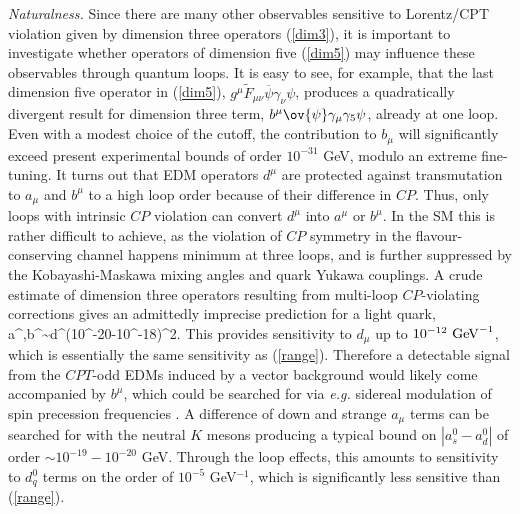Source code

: \documentclass[prl,twocolumn,tightenlines,preprintnumbers,floatfix,nofootinbib]{revtex4}
\begin{document}

{\it Naturalness.}
Since there are many other observables sensitive to Lorentz/CPT violation given by dimension 
three operators (\ref{dim3}), 
it is important to investigate whether operators of dimension five (\ref{dim5}) may 
influence these observables through quantum loops. It is easy to see, for example, 
that the last dimension five operator in (\ref{dim5}), $g^\mu \widetilde{F}_{\mu\nu} \overline{\psi}
\gamma_\nu\psi$, produces a quadratically divergent 
result for dimension three term, $b^\mu \ov{\psi} \gamma_\mu\gamma_5 \psi$, already at one loop. 
Even with a modest choice of 
the cutoff, the contribution to $b_\mu$ will 
significantly exceed present experimental bounds of order $10^{-31}$ GeV, modulo an extreme fine-tuning. 
It turns out that EDM operators $d^\mu$ are protected 
against transmutation to $a_\mu$ and $b^\mu$ to a high loop order because of their
difference in $CP$. Thus, only loops with intrinsic 
$CP$ violation can convert $d^\mu$ into $a^\mu$ or $b^\mu$. In the SM this is rather difficult 
to achieve, as the violation of $CP$ symmetry in the flavour-conserving channel 
happens minimum at three loops,
 and is further suppressed by the Kobayashi-Maskawa mixing angles and 
quark Yukawa couplings.
A crude estimate of dimension three operators resulting from multi-loop $CP$-violating
corrections gives an admittedly imprecise prediction for a light quark,
\be
a^\mu,b^\mu \sim d^\mu (10^{-20}-10^{-18})^2.
\label{bdi}
\ee
This provides sensitivity to $d_\mu$ up to $10^{-12}~{\rm GeV}^{-1}$,
which is essentially the same sensitivity as (\ref{range}). Therefore a detectable signal 
from the $CPT$-odd EDMs induced by a vector background would likely come accompanied 
by $b^\mu$, which could be searched for via {\em e.g.}
sidereal modulation of spin precession frequencies \cite{Kost}. 
A difference of down and strange $a_\mu$ terms 
can be searched for with the neutral $K$ mesons producing
a typical bound on $|a^0_s-a^0_d|$ of order $\sim 10^{-19}-10^{-20}$ GeV. 
Through the loop effects, this amounts to sensitivity to $d^0_q$ terms 
on the order of $10^{-5}$ GeV$^{-1}$, 
which is significantly less sensitive than (\ref{range}). 
\end{document}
==============================
### Work to complete
Please transcribe, word for word, every line from the first line of the records above through the line containing "influence these observables", and leave out any pictures.

### Answer section
Source code

: \documentclass[prl,twocolumn,tightenlines,preprintnumbers,floatfix,nofootinbib]{revtex4}
\begin{document}

{\it Naturalness.}
Since there are many other observables sensitive to Lorentz/CPT violation given by dimension 
three operators (\ref{dim3}), 
it is important to investigate whether operators of dimension five (\ref{dim5}) may 
influence these observables through quantum loops. It is easy to see, for example, 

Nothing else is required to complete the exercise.